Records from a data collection

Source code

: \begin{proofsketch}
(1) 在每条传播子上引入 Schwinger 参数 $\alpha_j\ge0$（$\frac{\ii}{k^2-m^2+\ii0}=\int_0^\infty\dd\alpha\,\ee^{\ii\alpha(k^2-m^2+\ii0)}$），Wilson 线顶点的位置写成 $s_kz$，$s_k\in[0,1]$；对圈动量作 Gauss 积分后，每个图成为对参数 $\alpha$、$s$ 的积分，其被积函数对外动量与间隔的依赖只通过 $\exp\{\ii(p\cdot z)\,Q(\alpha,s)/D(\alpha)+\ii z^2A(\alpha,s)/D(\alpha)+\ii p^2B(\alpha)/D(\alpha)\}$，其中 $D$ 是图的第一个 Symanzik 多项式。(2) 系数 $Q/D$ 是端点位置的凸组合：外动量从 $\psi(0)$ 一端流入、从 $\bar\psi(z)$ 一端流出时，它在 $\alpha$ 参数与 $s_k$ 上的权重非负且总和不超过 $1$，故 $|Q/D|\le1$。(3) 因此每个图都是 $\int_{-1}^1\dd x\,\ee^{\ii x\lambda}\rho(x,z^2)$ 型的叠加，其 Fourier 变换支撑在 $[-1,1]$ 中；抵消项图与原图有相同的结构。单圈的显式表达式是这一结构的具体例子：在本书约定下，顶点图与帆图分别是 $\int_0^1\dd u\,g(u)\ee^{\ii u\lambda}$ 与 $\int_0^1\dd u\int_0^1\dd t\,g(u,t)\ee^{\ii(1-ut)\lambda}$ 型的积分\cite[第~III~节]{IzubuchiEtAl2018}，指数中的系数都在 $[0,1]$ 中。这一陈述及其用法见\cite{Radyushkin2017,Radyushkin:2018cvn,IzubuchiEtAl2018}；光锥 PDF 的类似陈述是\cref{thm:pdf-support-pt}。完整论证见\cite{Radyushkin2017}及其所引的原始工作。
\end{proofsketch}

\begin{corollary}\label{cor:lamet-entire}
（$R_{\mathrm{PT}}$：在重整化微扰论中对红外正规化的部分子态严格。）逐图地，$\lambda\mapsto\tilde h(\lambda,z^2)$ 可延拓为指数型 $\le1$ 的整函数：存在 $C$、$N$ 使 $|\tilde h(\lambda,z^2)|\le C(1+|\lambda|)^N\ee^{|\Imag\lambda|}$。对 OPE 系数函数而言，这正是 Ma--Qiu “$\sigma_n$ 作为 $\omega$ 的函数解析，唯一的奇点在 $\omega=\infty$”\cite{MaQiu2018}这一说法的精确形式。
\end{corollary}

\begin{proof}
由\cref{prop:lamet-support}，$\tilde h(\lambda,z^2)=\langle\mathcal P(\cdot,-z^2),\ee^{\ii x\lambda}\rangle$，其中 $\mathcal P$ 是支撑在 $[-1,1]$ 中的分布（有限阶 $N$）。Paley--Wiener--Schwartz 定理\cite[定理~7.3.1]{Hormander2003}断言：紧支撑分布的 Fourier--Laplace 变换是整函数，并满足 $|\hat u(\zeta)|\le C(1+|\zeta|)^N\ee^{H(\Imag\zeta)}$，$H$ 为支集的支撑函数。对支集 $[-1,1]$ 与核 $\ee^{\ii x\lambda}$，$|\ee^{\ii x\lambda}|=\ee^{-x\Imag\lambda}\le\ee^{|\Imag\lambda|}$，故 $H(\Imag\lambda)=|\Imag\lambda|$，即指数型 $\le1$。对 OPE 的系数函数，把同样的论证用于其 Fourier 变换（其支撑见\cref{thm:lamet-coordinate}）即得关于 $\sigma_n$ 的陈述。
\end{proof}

▸ Problem requirements: Nothing should be omitted or altered. Retype the records exactly.

▸ Exercise result:
Source code

: \begin{proofsketch}
(1) 在每条传播子上引入 Schwinger 参数 $\alpha_j\ge0$（$\frac{\ii}{k^2-m^2+\ii0}=\int_0^\infty\dd\alpha\,\ee^{\ii\alpha(k^2-m^2+\ii0)}$），Wilson 线顶点的位置写成 $s_kz$，$s_k\in[0,1]$；对圈动量作 Gauss 积分后，每个图成为对参数 $\alpha$、$s$ 的积分，其被积函数对外动量与间隔的依赖只通过 $\exp\{\ii(p\cdot z)\,Q(\alpha,s)/D(\alpha)+\ii z^2A(\alpha,s)/D(\alpha)+\ii p^2B(\alpha)/D(\alpha)\}$，其中 $D$ 是图的第一个 Symanzik 多项式。(2) 系数 $Q/D$ 是端点位置的凸组合：外动量从 $\psi(0)$ 一端流入、从 $\bar\psi(z)$ 一端流出时，它在 $\alpha$ 参数与 $s_k$ 上的权重非负且总和不超过 $1$，故 $|Q/D|\le1$。(3) 因此每个图都是 $\int_{-1}^1\dd x\,\ee^{\ii x\lambda}\rho(x,z^2)$ 型的叠加，其 Fourier 变换支撑在 $[-1,1]$ 中；抵消项图与原图有相同的结构。单圈的显式表达式是这一结构的具体例子：在本书约定下，顶点图与帆图分别是 $\int_0^1\dd u\,g(u)\ee^{\ii u\lambda}$ 与 $\int_0^1\dd u\int_0^1\dd t\,g(u,t)\ee^{\ii(1-ut)\lambda}$ 型的积分\cite[第~III~节]{IzubuchiEtAl2018}，指数中的系数都在 $[0,1]$ 中。这一陈述及其用法见\cite{Radyushkin2017,Radyushkin:2018cvn,IzubuchiEtAl2018}；光锥 PDF 的类似陈述是\cref{thm:pdf-support-pt}。完整论证见\cite{Radyushkin2017}及其所引的原始工作。
\end{proofsketch}

\begin{corollary}\label{cor:lamet-entire}
（$R_{\mathrm{PT}}$：在重整化微扰论中对红外正规化的部分子态严格。）逐图地，$\lambda\mapsto\tilde h(\lambda,z^2)$ 可延拓为指数型 $\le1$ 的整函数：存在 $C$、$N$ 使 $|\tilde h(\lambda,z^2)|\le C(1+|\lambda|)^N\ee^{|\Imag\lambda|}$。对 OPE 系数函数而言，这正是 Ma--Qiu “$\sigma_n$ 作为 $\omega$ 的函数解析，唯一的奇点在 $\omega=\infty$”\cite{MaQiu2018}这一说法的精确形式。
\end{corollary}

\begin{proof}
由\cref{prop:lamet-support}，$\tilde h(\lambda,z^2)=\langle\mathcal P(\cdot,-z^2),\ee^{\ii x\lambda}\rangle$，其中 $\mathcal P$ 是支撑在 $[-1,1]$ 中的分布（有限阶 $N$）。Paley--Wiener--Schwartz 定理\cite[定理~7.3.1]{Hormander2003}断言：紧支撑分布的 Fourier--Laplace 变换是整函数，并满足 $|\hat u(\zeta)|\le C(1+|\zeta|)^N\ee^{H(\Imag\zeta)}$，$H$ 为支集的支撑函数。对支集 $[-1,1]$ 与核 $\ee^{\ii x\lambda}$，$|\ee^{\ii x\lambda}|=\ee^{-x\Imag\lambda}\le\ee^{|\Imag\lambda|}$，故 $H(\Imag\lambda)=|\Imag\lambda|$，即指数型 $\le1$。对 OPE 的系数函数，把同样的论证用于其 Fourier 变换（其支撑见\cref{thm:lamet-coordinate}）即得关于 $\sigma_n$ 的陈述。
\end{proof}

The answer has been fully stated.